Science

Hawaiians' Outcry Could Relocate World's Largest Telescope

by Neel V. Patel
TMT

The Thirty Meter Telescope — a proposed observatory with a planned location in Hawaii’s Mauna Kea volcano — will be the largest astronomical telescope ever built and a key instrument in evaluating whether other worlds could support extraterrestrial life. That’s if it actually gets built.

For several years now, TMT’s construction has been the center of a storm of protests spearheaded by Hawaii’s native community that has repeatedly halted development processes. An alternative location has now emerged, and if no agreement can be found between the telescope’s developers and the local community, the TMT will be moved to La Palma, in Spain’s Canary Islands.

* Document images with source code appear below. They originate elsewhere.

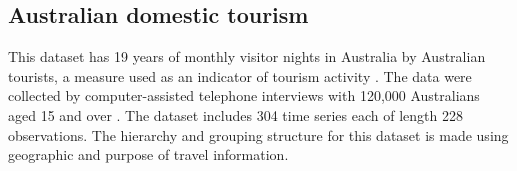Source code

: \documentclass[11pt,a4paper,]{article}
\begin{document}
\hypertarget{australian-domestic-tourism}{%
\subsection{Australian domestic
tourism}\label{australian-domestic-tourism}}

This dataset has 19 years of monthly visitor nights in Australia by
Australian tourists, a measure used as an indicator of tourism activity
\autocite{mint2018}. The data were collected by computer-assisted
telephone interviews with 120,000 Australians aged 15 and over
\autocite{researchAustralia2005}. The dataset includes 304 time series
each of length 228 observations. The hierarchy and grouping structure
for this dataset is made using geographic and purpose of travel
information.

\begingroup\fontsize{9}{11}\selectfont
\end{document}
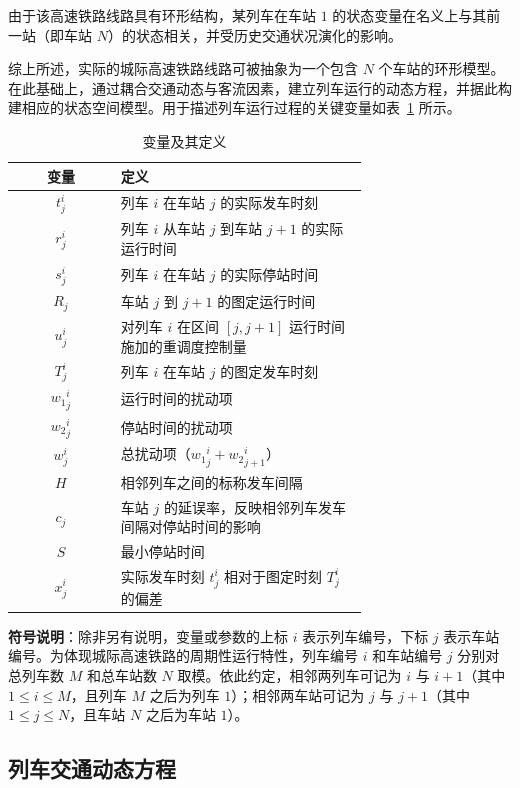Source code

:由于该高速铁路线路具有环形结构，某列车在车站 $1$ 的状态变量在名义上与其前一站（即车站 $N$）的状态相关，并受历史交通状况演化的影响。

综上所述，实际的城际高速铁路线路可被抽象为一个包含 $N$ 个车站的环形模型。在此基础上，通过耦合交通动态与客流因素，建立列车运行的动态方程，并据此构建相应的状态空间模型。用于描述列车运行过程的关键变量如表~\ref{table1} 所示。

\begin{table}
	\centering
	\caption{变量及其定义}
	\label{table1}
	\begin{tabular}{cp{0.7\linewidth}}
		\hline
		变量 & 定义 \\
		\hline
		$t_{j}^{i}$ & 列车 $i$ 在车站 $j$ 的实际发车时刻 \\
		$r_{j}^{i}$ & 列车 $i$ 从车站 $j$ 到车站 $j+1$ 的实际运行时间 \\
		$s_{j}^{i}$ & 列车 $i$ 在车站 $j$ 的实际停站时间 \\
		$R_{j}$ & 车站 $j$ 到 $j+1$ 的图定运行时间 \\
		$u_{j}^{i}$ & 对列车 $i$ 在区间 $[j, j+1]$ 运行时间施加的重调度控制量 \\
		$T_{j}^{i}$ & 列车 $i$ 在车站 $j$ 的图定发车时刻 \\
		${w_1}_{j}^{i}$ & 运行时间的扰动项 \\
		${w_2}_{j}^{i}$ & 停站时间的扰动项 \\
		$w_{j}^{i}$ & 总扰动项（${w_1}_{j}^{i} + {w_2}_{j+1}^{i}$）\\
		$H$ & 相邻列车之间的标称发车间隔 \\
		$c_{j}$ & 车站 $j$ 的延误率，反映相邻列车发车间隔对停站时间的影响 \\
		$S$ & 最小停站时间 \\
		$x_{j}^{i}$ & 实际发车时刻 $t_j^i$ 相对于图定时刻 $T_j^i$ 的偏差 \\
		\hline
	\end{tabular}
\end{table}

\noindent\textbf{符号说明}：除非另有说明，变量或参数的上标 $i$ 表示列车编号，下标 $j$ 表示车站编号。为体现城际高速铁路的周期性运行特性，列车编号 $i$ 和车站编号 $j$ 分别对总列车数 $M$ 和总车站数 $N$ 取模。依此约定，相邻两列车可记为 $i$ 与 $i+1$（其中 $1 \leq i \leq M$，且列车 $M$ 之后为列车 $1$）；相邻两车站可记为 $j$ 与 $j+1$（其中 $1 \leq j \leq N$，且车站 $N$ 之后为车站 $1$）。

\subsection{列车交通动态方程}

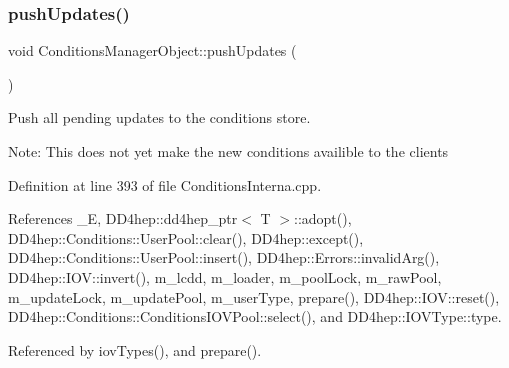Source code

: \hypertarget{class_d_d4hep_1_1_conditions_1_1_conditions_manager_object_a9bda89e54e1ad3b202f7295ec6c102a8}{}\label{class_d_d4hep_1_1_conditions_1_1_conditions_manager_object_a9bda89e54e1ad3b202f7295ec6c102a8} 
\subsubsection{\texorpdfstring{push\+Updates()}{pushUpdates()}}
{\footnotesize\ttfamily void Conditions\+Manager\+Object\+::push\+Updates (\begin{DoxyParamCaption}{ }\end{DoxyParamCaption})}



Push all pending updates to the conditions store. 

Note\+: This does not yet make the new conditions availible to the clients 

Definition at line 393 of file Conditions\+Interna.\+cpp.



References \+\_\+E, D\+D4hep\+::dd4hep\+\_\+ptr$<$ T $>$\+::adopt(), D\+D4hep\+::\+Conditions\+::\+User\+Pool\+::clear(), D\+D4hep\+::except(), D\+D4hep\+::\+Conditions\+::\+User\+Pool\+::insert(), D\+D4hep\+::\+Errors\+::invalid\+Arg(), D\+D4hep\+::\+I\+O\+V\+::invert(), m\+\_\+lcdd, m\+\_\+loader, m\+\_\+pool\+Lock, m\+\_\+raw\+Pool, m\+\_\+update\+Lock, m\+\_\+update\+Pool, m\+\_\+user\+Type, prepare(), D\+D4hep\+::\+I\+O\+V\+::reset(), D\+D4hep\+::\+Conditions\+::\+Conditions\+I\+O\+V\+Pool\+::select(), and D\+D4hep\+::\+I\+O\+V\+Type\+::type.



Referenced by iov\+Types(), and prepare().

\hypertarget{class_d_d4hep_1_1_conditions_1_1_conditions_manager_object_ac945da1c9e23ba4e7db40221a38d4abc}{}\label{class_d_d4hep_1_1_conditions_1_1_conditions_manager_object_ac945da1c9e23ba4e7db40221a38d4abc} 
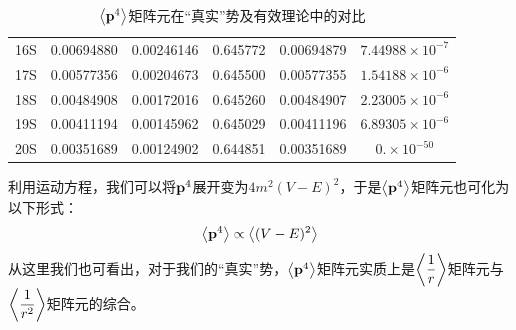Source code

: \documentclass[cs4size,titlepage,twoside]{ctexart}
\begin{document}
\begin{table}[!tp]
\begin{tabular}{|cccccc|}
		16S                   & 0.00694880                         & 0.00246146                               & 0.645772                                 & 0.00694879                                                                   & $7.44988\times10^{-7}$   \\
		17S                   & 0.00577356                         & 0.00204673                               & 0.645500                                 & 0.00577355                                                                   & $1.54188\times10^{-6}$   \\
		18S                   & 0.00484908                         & 0.00172016                               & 0.645260                                 & 0.00484907                                                                   & $2.23005\times10^{-6}$   \\
		19S                   & 0.00411194                         & 0.00145962                               & 0.645029                                 & 0.00411196                                                                   & $6.89305\times10^{-6}$   \\
		20S                   & 0.00351689                         & 0.00124902                               & 0.644851                                 & 0.00351689                                                                   & $0.\times10^{-50}$       \\
		\hline
	\end{tabular}
	\caption{$\expval{\vb{p}^4}$矩阵元在“真实”势及有效理论中的对比}\label{p41}
\end{table}

利用运动方程，我们可以将$\vb{p}^4$展开变为$4m^2(V-E)^2$\cite{Lepage}，于是$\expval{\vb{p}^4}$矩阵元也可化为以下形式：
\begin{equation}
	\expval{\vb{p}^4}\propto\expval{(V-E)^2}
\end{equation}
从这里我们也可看出，对于我们的“真实”势，$\expval{\vb{p}^4}$矩阵元实质上是$\displaystyle\expval{\frac{1}{r}}$矩阵元与$\displaystyle\expval{\frac{1}{r^2}}$矩阵元的综合。
\end{document}
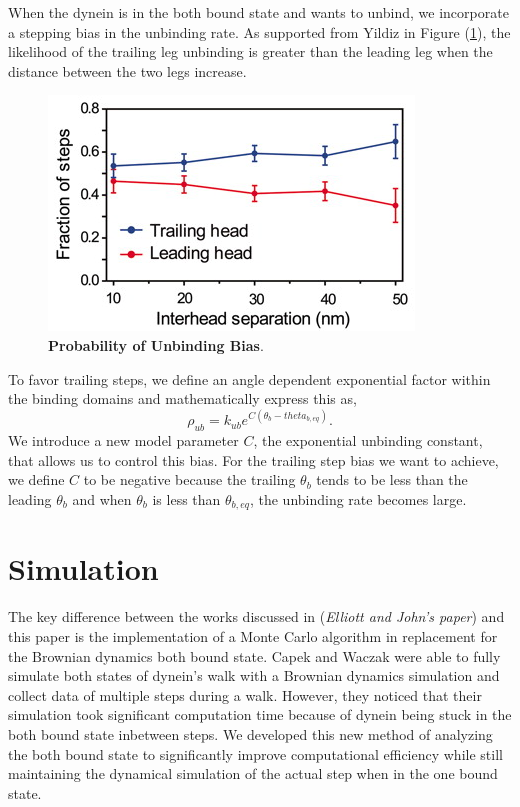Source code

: When the dynein is in the both bound state and wants to unbind, we incorporate a stepping bias in the unbinding rate. As supported from Yildiz in Figure (\ref{fig:trailingbias}), the likelihood of the trailing leg unbinding is greater than the leading leg when the distance between the two legs increase. 


\begin{figure}[H]
	\centering
	\includegraphics[width=0.6\columnwidth]{Figures/trailingbias.png}
	\caption[Probability of Unbinding Bias]{\textbf{Probability of Unbinding Bias}\cite{Dewitt2012}.}
	\label{fig:trailingbias}
\end{figure}

To favor trailing steps, we define an angle dependent exponential factor within the binding domains and mathematically express this as,
\begin{equation}
	\rho_{ub}=k_{ub}e^{C(\theta_b-theta_{b,eq})}.
\end{equation}
We introduce a new model parameter $C$, the exponential unbinding constant, that allows us to control this bias. For the trailing step bias we want to achieve, we define $C$ to be negative because the trailing $\theta_b$ tends to be less than the leading $\theta_b$ and  when $\theta_b$ is less than $\theta_{b,eq}$, the unbinding rate becomes large.


\section{Simulation}

The key difference between the works discussed in \cite{Capek2017, } (\textit{Elliott and John's paper}) and this paper is the implementation of a Monte Carlo algorithm in replacement for the Brownian dynamics both bound state. Capek and Waczak were able to fully simulate both states of dynein's walk with a Brownian dynamics simulation and collect data of multiple steps during a walk. However, they noticed that their simulation took significant computation time because of dynein being stuck in the both bound state inbetween steps. We developed this new method of analyzing the both bound state to significantly improve computational efficiency while still maintaining the dynamical simulation of the actual step when in the one bound state.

The TMT International Observatory’s board of governors announced Monday that it selected La Palma as a backup location for the $1.5 billion observatory, which will be the largest extremely large telescope (ELT) every built. ELTs are a new design of telescopes that can peer farther into space and measure objects at optical and infrared frequencies, helping astronomers better understand the finer details of the celestial phenomena they’re looking at. The space community is particularly jazzed about using ELTs to study habitable characteristics in newly-discovered exoplanets and assess to what extent they could be settled by life — whether it’s future humans, or aliens. TMT is to be the first ELT built in the northern hemisphere, which makes it especially valuable to astronomers.

Mauna Kea, located on Hawaii's largest island 

Google Maps

However, Mauna Kea is a sacred location for native Hawaiians. The dormant volcano holds a very significant place in the community’s culture, and TMT’s construction essentially constitutes a desecration of the site.

Construction of the TMT was halted first in October 2014 due to protests, and every effort to resume was blocked again by more protests. Last December, the state’s supreme court nullified TMT’s building permits, arguing due process was not followed when they were first approved.

New hearings began this month to seek new building permits, but it’s unclear whether TMT’s backers will be successful.

“We’ll be watching the situation in Hawaii carefully, hoping that continues to move forward,” Fiona Harrison, an astrophysicist at the California Institute of Technology in Pasadena and a member of the TMT board of governors, told Nature. “And the success of those efforts will determine whether we can build the TMT in Hawaii.”

The legal battle behind TMT has aggravated much of the astrophysical community who are eager to begin using the telescope’s advanced capabilities to study distant objects in space. La Palma is considered the second-best location for ground-based optical astronomy in the northern hemisphere.

La Palma, Canary Islands

Google Maps

Nevertheless, second-best has its flaws — La Palma is a little less than 2,000 meters lower in altitude than the site at Mauna Kea (4,050 meters high). This could limit some of TMT’s observations, especially for mid-infrared wavelengths used to study centers of galaxies.

That may be the cost of finding a peaceful resolution to this conflict. Just this year, China evicted 9,110 residents to build the Five-hundred-meter Aperture Spherical Radio Telescope, or FAST. The result is the world’s most powerful radio telescope that could one day find signs of intelligent alien life, but anything short of that goal will fail to erase its origins as the instrument that uprooted the lives of thousands of peaceful villagers.

If TMT hopes to avoid such a dark reputation, it may have to seriously consider giving up the fight to build in Mauna Kea and settle for La Palma.